Yo sigo a los Matamoros desde hace muchos años, pero nunca pensé que el que iba a destacar fuese Kiko, porque al lado de su hermano, parecía el payaso triste, el tino de moderación que le faltaba al otro, irreverente y proscrito. Ahora que veo Sálvame, cuando el tiempo me lo permite, me descubro ante un colaborador que tiene esa mixtura fabulosa de sofista brillante y portero de discoteca que se arremanga para calmar la bullanga.
Yo veo en Kiko a ese Shaft y a ese Kojak que formaron parte del imaginario de mi infancia, de aquellos tebeos de Punisher y aquellas pelis donde Clint Eastwood se calzaba sus botines de piqué para balacear a los enemigos públicos.
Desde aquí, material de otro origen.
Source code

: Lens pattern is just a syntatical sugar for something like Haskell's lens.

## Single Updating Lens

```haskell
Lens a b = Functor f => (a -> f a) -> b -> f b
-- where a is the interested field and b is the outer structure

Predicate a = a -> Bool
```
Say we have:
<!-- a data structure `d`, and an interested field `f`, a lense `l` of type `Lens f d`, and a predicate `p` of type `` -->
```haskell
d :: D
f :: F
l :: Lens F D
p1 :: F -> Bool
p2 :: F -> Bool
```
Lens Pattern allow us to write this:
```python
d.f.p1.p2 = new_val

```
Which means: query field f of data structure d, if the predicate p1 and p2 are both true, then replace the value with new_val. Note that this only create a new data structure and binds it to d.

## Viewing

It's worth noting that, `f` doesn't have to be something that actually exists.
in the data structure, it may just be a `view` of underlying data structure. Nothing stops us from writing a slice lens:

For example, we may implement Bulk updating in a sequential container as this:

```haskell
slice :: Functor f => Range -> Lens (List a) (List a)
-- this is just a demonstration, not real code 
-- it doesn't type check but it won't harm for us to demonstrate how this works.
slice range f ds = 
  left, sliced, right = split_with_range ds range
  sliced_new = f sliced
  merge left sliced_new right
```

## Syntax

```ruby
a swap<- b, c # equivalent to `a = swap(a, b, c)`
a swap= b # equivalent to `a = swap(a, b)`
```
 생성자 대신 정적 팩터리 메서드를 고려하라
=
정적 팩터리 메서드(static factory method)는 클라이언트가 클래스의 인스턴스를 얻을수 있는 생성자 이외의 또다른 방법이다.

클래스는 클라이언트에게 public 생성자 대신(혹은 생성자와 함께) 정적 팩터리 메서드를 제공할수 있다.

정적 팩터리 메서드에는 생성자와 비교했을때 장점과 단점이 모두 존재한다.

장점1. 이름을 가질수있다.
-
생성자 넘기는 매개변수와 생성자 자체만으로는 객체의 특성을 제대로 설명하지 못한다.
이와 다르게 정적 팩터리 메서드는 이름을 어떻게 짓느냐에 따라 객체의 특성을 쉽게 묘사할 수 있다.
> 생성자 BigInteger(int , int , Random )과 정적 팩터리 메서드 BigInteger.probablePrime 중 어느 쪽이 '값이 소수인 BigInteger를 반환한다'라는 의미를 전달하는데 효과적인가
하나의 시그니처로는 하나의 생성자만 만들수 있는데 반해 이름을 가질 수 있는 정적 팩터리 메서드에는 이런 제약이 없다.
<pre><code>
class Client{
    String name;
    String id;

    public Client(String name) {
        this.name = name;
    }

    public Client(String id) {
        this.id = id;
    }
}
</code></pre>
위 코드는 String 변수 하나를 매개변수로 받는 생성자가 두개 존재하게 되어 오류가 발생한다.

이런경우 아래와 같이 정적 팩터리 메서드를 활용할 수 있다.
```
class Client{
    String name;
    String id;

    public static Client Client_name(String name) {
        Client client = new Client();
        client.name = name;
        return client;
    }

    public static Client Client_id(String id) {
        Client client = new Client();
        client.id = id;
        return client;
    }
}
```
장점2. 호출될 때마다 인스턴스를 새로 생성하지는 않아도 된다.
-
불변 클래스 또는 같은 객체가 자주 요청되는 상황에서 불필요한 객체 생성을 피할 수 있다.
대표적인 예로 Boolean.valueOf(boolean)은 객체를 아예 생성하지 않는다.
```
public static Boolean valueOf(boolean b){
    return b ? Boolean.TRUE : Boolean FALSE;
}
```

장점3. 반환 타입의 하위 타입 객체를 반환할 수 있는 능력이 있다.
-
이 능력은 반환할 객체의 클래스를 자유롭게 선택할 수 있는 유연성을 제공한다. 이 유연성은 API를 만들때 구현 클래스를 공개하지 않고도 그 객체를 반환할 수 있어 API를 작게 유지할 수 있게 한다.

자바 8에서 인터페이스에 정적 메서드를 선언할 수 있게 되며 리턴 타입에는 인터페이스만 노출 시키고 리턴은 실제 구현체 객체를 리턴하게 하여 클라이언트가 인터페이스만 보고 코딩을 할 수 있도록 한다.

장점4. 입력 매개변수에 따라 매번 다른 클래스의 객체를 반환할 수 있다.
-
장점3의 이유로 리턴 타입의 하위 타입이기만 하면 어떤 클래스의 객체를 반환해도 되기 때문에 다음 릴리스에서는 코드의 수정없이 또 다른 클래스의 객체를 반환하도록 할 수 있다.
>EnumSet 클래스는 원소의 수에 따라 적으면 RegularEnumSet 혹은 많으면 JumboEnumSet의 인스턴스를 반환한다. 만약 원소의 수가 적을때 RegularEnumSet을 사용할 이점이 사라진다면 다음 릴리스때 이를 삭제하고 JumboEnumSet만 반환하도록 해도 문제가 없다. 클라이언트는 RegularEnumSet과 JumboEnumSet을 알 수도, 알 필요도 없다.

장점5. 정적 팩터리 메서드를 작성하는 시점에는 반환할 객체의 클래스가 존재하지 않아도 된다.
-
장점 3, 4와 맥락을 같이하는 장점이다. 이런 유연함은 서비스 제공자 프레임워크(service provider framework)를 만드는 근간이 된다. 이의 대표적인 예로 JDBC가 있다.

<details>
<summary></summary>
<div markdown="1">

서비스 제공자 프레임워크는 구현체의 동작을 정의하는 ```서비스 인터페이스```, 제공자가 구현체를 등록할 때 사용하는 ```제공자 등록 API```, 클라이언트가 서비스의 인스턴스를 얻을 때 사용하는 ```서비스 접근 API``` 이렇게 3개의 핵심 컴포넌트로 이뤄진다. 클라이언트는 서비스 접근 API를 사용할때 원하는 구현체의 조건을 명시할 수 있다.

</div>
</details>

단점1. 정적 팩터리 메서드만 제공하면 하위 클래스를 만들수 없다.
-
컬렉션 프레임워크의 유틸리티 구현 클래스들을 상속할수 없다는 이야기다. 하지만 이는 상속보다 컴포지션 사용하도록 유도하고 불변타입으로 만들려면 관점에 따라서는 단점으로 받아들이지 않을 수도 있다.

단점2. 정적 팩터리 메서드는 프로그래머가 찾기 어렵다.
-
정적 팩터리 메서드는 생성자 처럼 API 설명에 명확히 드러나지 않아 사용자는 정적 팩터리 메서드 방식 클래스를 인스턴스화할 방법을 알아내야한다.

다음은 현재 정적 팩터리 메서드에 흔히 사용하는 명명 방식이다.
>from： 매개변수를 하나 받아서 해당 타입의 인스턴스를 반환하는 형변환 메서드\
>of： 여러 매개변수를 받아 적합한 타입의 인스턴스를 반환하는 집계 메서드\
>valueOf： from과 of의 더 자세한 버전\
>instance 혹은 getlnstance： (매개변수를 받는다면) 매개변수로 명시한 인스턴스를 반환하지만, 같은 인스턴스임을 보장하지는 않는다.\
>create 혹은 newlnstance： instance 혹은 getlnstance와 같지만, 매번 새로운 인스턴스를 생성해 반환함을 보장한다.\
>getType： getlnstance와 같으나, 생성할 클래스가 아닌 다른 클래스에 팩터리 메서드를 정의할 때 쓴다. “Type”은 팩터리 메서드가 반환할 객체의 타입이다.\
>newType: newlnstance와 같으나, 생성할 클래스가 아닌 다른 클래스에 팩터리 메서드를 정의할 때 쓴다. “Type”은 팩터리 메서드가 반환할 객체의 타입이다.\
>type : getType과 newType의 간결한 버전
Kiko Matamoros es el prejubilado de banca que se niega a morir jugando al dominó en el anomimato de los bares, el simpático Shrek que se viste como Julio Iglesias para batirse con la choni, con la folclórica, con la sirvienta de la folclórica y con los papichulos que se sientan en el plato de Sálvame. A mi me gusta Kiko Matamoros porque es vanidoso, es rufianesco, al mismo tiempo que pusilánime y sensiblero. Hay mucho glamour en el personaje, muchas ganas de afrontar la comedia de la prensa rosa con un rigor impostado y un sentido del humor que saca al Matamoros de la Comedia del Arte, a la antítesis de Polichinela, a un tipo que enamora porque hay un aura de malditismo y de triunfo ante la vida que no pasa desapercibida. Bestia Matamoros y bella Makoke.
Kiko es presumido porque la vida lo es en su mismidad y, en algunas portadas de Interviú, promociona que hay vida a partir de los cincuenta, una segunda juventud que huye del miedo a morir bajo los efectos del hastío y del sobrepeso de una barriga cervecera. Hizo bien Telecinco en apostar por una figura que ya es una marca del programa, un destello de elegancia y charol en un mundo que agoniza bajo el ímpetu de lo convencional y lo correcto.